In Florida, crematories are so overwhelmed with the deceased that bodies are “stacked to the ceiling”. There’s an influx of bodies like never seen before—worse than last year. Crematoriums in Orange County are begging for Florida to “supply some refrigeration”. @WFLA #COVID19 pic.twitter.com/Ji2FX3qbfl— Eric Feigl-Ding (@DrEricDing) August 25, 2021
He referred to the situation of a few months ago in India. Retweeting his own tweet from April 28 in which a family in India is seen transporting a body on a scooter, he said, “Don’t let what happened in India during its #DeltaVariant surge happen to the US. But we are approaching India level crisis in Florida…”

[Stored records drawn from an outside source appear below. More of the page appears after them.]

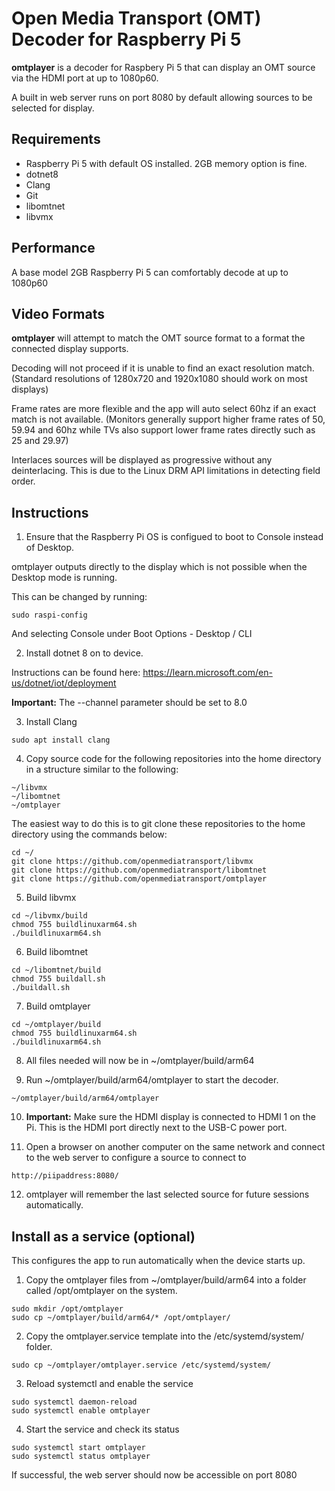 ﻿# Open Media Transport (OMT) Decoder for Raspberry Pi 5

**omtplayer** is a decoder for Raspbery Pi 5 that can display an OMT source via the HDMI port at up to 1080p60.

A built in web server runs on port 8080 by default allowing sources to be selected for display.

## Requirements

* Raspberry Pi 5 with default OS installed. 2GB memory option is fine.
* dotnet8
* Clang
* Git
* libomtnet
* libvmx

## Performance

A base model 2GB Raspberry Pi 5 can comfortably decode at up to 1080p60

## Video Formats

**omtplayer** will attempt to match the OMT source format to a format the connected display supports. 

Decoding will not proceed if it is unable to find an exact resolution match. (Standard resolutions of 1280x720 and 1920x1080 should work on most displays)

Frame rates are more flexible and the app will auto select 60hz if an exact match is not available. (Monitors generally support higher frame rates of 50, 59.94 and 60hz while TVs also support lower frame rates directly such as 25 and 29.97)

Interlaces sources will be displayed as progressive without any deinterlacing. This is due to the Linux DRM API limitations in detecting field order.

## Instructions

1. Ensure that the Raspberry Pi OS is configued to boot to Console instead of Desktop.

omtplayer outputs directly to the display which is not possible when the Desktop mode is running.

This can be changed by running:

```
sudo raspi-config
```

And selecting Console under Boot Options - Desktop / CLI

2. Install dotnet 8 on to device.

Instructions can be found here:
https://learn.microsoft.com/en-us/dotnet/iot/deployment

**Important:** The --channel parameter should be set to 8.0

3. Install Clang

```
sudo apt install clang
```

4. Copy source code for the following repositories into the home directory in a structure similar to the following:

```
~/libvmx
~/libomtnet
~/omtplayer
```

The easiest way to do this is to git clone these repositories to the home directory using the commands below:

```
cd ~/
git clone https://github.com/openmediatransport/libvmx
git clone https://github.com/openmediatransport/libomtnet
git clone https://github.com/openmediatransport/omtplayer
```

5. Build libvmx 

```
cd ~/libvmx/build
chmod 755 buildlinuxarm64.sh
./buildlinuxarm64.sh
```

6. Build libomtnet 

```
cd ~/libomtnet/build
chmod 755 buildall.sh
./buildall.sh
```

7. Build omtplayer

```
cd ~/omtplayer/build
chmod 755 buildlinuxarm64.sh
./buildlinuxarm64.sh
```

8. All files needed will now be in ~/omtplayer/build/arm64

9. Run ~/omtplayer/build/arm64/omtplayer to start the decoder.

```
~/omtplayer/build/arm64/omtplayer
```

10. **Important:** Make sure the HDMI display is connected to HDMI 1 on the Pi. This is the HDMI port directly next to the USB-C power port.

11. Open a browser on another computer on the same network and connect to the web server to configure a source to connect to

```
http://piipaddress:8080/
```

12. omtplayer will remember the last selected source for future sessions automatically.

## Install as a service (optional)

This configures the app to run automatically when the device starts up.

1. Copy the omtplayer files from ~/omtplayer/build/arm64 into a folder called /opt/omtplayer on the system.

```
sudo mkdir /opt/omtplayer
sudo cp ~/omtplayer/build/arm64/* /opt/omtplayer/
```

2. Copy the omtplayer.service template into the /etc/systemd/system/ folder.

```
sudo cp ~/omtplayer/omtplayer.service /etc/systemd/system/
```

3. Reload systemctl and enable the service

```
sudo systemctl daemon-reload
sudo systemctl enable omtplayer
```

4. Start the service and check its status

```
sudo systemctl start omtplayer
sudo systemctl status omtplayer
```

If successful, the web server should now be accessible on port 8080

Vaccine not taken, mask ‘not mandated’
Meanwhile, Florida’s Republican governor Ron DeSantis has refused to abandon his position against “restrictions” such as masks. He has even banned any move to make masks mandatory. He is opposed to schools requiring masks as well, though some schools have ignored his argument and enforced a mask mandate. He has repeatedly claimed that the Covid pandemic is overstated.
At hospitals, staff are overwhelmed and frustrated about people not taking precautions or even the vaccine.

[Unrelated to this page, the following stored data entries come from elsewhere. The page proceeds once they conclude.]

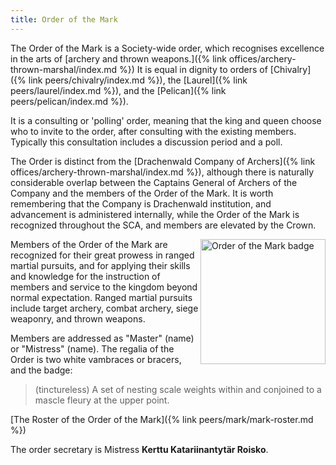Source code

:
 ```yaml
---
title: Order of the Mark
---
```


The Order of the Mark is a Society-wide order, which recognises excellence in the arts of [archery and thrown weapons.]({% link offices/archery-thrown-marshal/index.md %})  It is equal in dignity to orders of [Chivalry]({% link peers/chivalry/index.md %}), the [Laurel]({% link peers/laurel/index.md %}), and the [Pelican]({% link peers/pelican/index.md %}).

It is a consulting or 'polling' order, meaning that the king and queen choose who to invite to the order, after consulting with the existing members. Typically this consultation includes a discussion period and a poll. 

The Order is distinct from the [Drachenwald Company of Archers]({% link offices/archery-thrown-marshal/index.md %}), although there is naturally considerable overlap between the Captains General of Archers of the Company and the members of the Order of the Mark.  It is worth remembering that the Company is Drachenwald institution, and advancement is administered internally, while the Order of the Mark is recognized throughout the SCA, and members are elevated by the Crown.

<img align="right" src="{{ site.baseurl }}{% link peers/mark/images/markbadge.png %}" alt="Order of the Mark badge" width="200" />

Members of the Order of the Mark are recognized for their great prowess in ranged martial pursuits, and for applying their skills and knowledge for the instruction of members and service to the kingdom beyond normal expectation. Ranged martial pursuits include target archery, combat archery, siege weaponry, and thrown weapons.

Members are addressed as "Master" (name) or "Mistress" (name). The regalia of the Order is two white vambraces or bracers, and the badge:

> (tinctureless) A set of nesting scale weights within and conjoined to a mascle fleury at the upper point.

[The Roster of the Order of the Mark]({% link peers/mark/mark-roster.md %})

The order secretary is Mistress **Kerttu Katariinantytär Roisko**.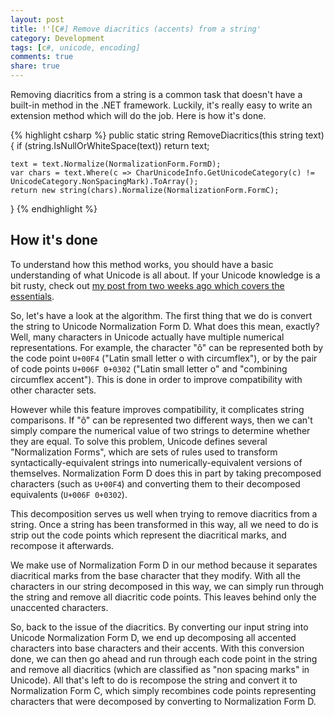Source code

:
 ```yaml
---
layout: post
title: !'[C#] Remove diacritics (accents) from a string' 
category: Development
tags: [c#, unicode, encoding]
comments: true
share: true
---
```


Removing diacritics from a string is a common task that doesn't have a built-in method in the .NET framework. Luckily, it's really easy to write an extension method which will do the job. Here is how it's done.

{% highlight csharp %}
public static string RemoveDiacritics(this string text)
{
    if (string.IsNullOrWhiteSpace(text))
        return text;

    text = text.Normalize(NormalizationForm.FormD);
    var chars = text.Where(c => CharUnicodeInfo.GetUnicodeCategory(c) != UnicodeCategory.NonSpacingMark).ToArray();
    return new string(chars).Normalize(NormalizationForm.FormC);
}
{% endhighlight %}

## How it's done

To understand how this method works, you should have a basic understanding of what Unicode is all about. If your Unicode knowledge is a bit rusty, check out [my post from two weeks ago which covers the essentials](http://www.levibotelho.com/development/unicode-and-utf-what-you-need-to-know/).

So, let's have a look at the algorithm. The first thing that we do is convert the string to Unicode Normalization Form D. What does this mean, exactly? Well, many characters in Unicode actually have multiple numerical representations. For example, the character "ô" can be represented both by the code point `U+00F4` ("Latin small letter o with circumflex"), or by the pair of code points `U+006F 0+0302` ("Latin small letter o" and "combining circumflex accent"). This is done in order to improve compatibility with other character sets.

However while this feature improves compatibility, it complicates string comparisons. If "ô" can be represented two different ways, then we can't simply compare the numerical value of two strings to determine whether they are equal. To solve this problem, Unicode defines several "Normalization Forms", which are sets of rules used to transform syntactically-equivalent strings into numerically-equivalent versions of themselves. Normalization Form D does this in part by taking precomposed characters (such as `U+00F4`) and converting them to their decomposed equivalents (`U+006F 0+0302`).

This decomposition serves us well when trying to remove diacritics from a string. Once a string has been transformed in this way, all we need to do is strip out the code points which represent the diacritical marks, and recompose it afterwards.

We make use of Normalization Form D in our method because it separates diacritical marks from the base character that they modify. With all the characters in our string decomposed in this way, we can simply run through the string and remove all diacritic code points. This leaves behind only the unaccented characters.

So, back to the issue of the diacritics. By converting our input string into Unicode Normalization Form D, we end up decomposing all accented characters into base characters and their accents. With this conversion done, we can then go ahead and run through each code point in the string and remove all diacritics (which are classified as "non spacing marks" in Unicode). All that's left to do is recompose the string and convert it to Normalization Form C, which simply recombines code points representing characters that were decomposed by converting to Normalization Form D.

Nurse Jamie Lillo at St Joseph’s Hospital in Tampa Bay told NBC that she took four patients to the morgue in one night. “I was mad… We could have avoided this whole wave if more people in our country had gone and just gotten two shots,” she reportedly said.
Several doctors in Palm Beach County even held a press conference on Monday to urge people to get vaccinated. Dr Chirag Patel, assistant chief medical officer of UF Health Jacksonville, told NYT that patients hospitalised now are younger and have fewer existing ailments. Nearly all of them were unvaccinated, he said. “Of those who have died, more than 90 per cent were not immunised,” Dr Patel underlined.
In a heart-wrenching story reported recently, a woman from Jacksonville had lost her two sons to the infection within 12 hours of each other. Both Aaron Jaggi (35) and Free Jaggi (41), who lived with their mother Lisa Brandon, had not taken the Covid-19 vaccine, according to a report by News4Jax.
Short of oxygen
It is feared that the situation will get worse as oxygen, one of the key aids to keep Covid patients stable, is in short supply.
Orlando city’s mayor has even asked residents to conserve water so that there is less strain on supply of liquid oxygen because it is used to purify local drinking water as well as to treat Covid patients, the Times reported. The logic is that if people use less water, the liquid oxygen could be diverted to hospitals for medical use.
The situation is underlined in data released by the Florida Hospital Association. Its survey released on Wednesday found that 68 hospitals in the state had oxygen supplies of fewer than 48 hours, with almost half having supplies of less than 36 hours, reported Newsweek. Many got supply at the last minute after making frantic calls to suppliers and authorities.
“This is not like running out of masks, right? This is life saving,” Mary Mayhew, the association president, told local channel WFME. Hospitals have been raising these concerns at the federal (central government) level too, she added.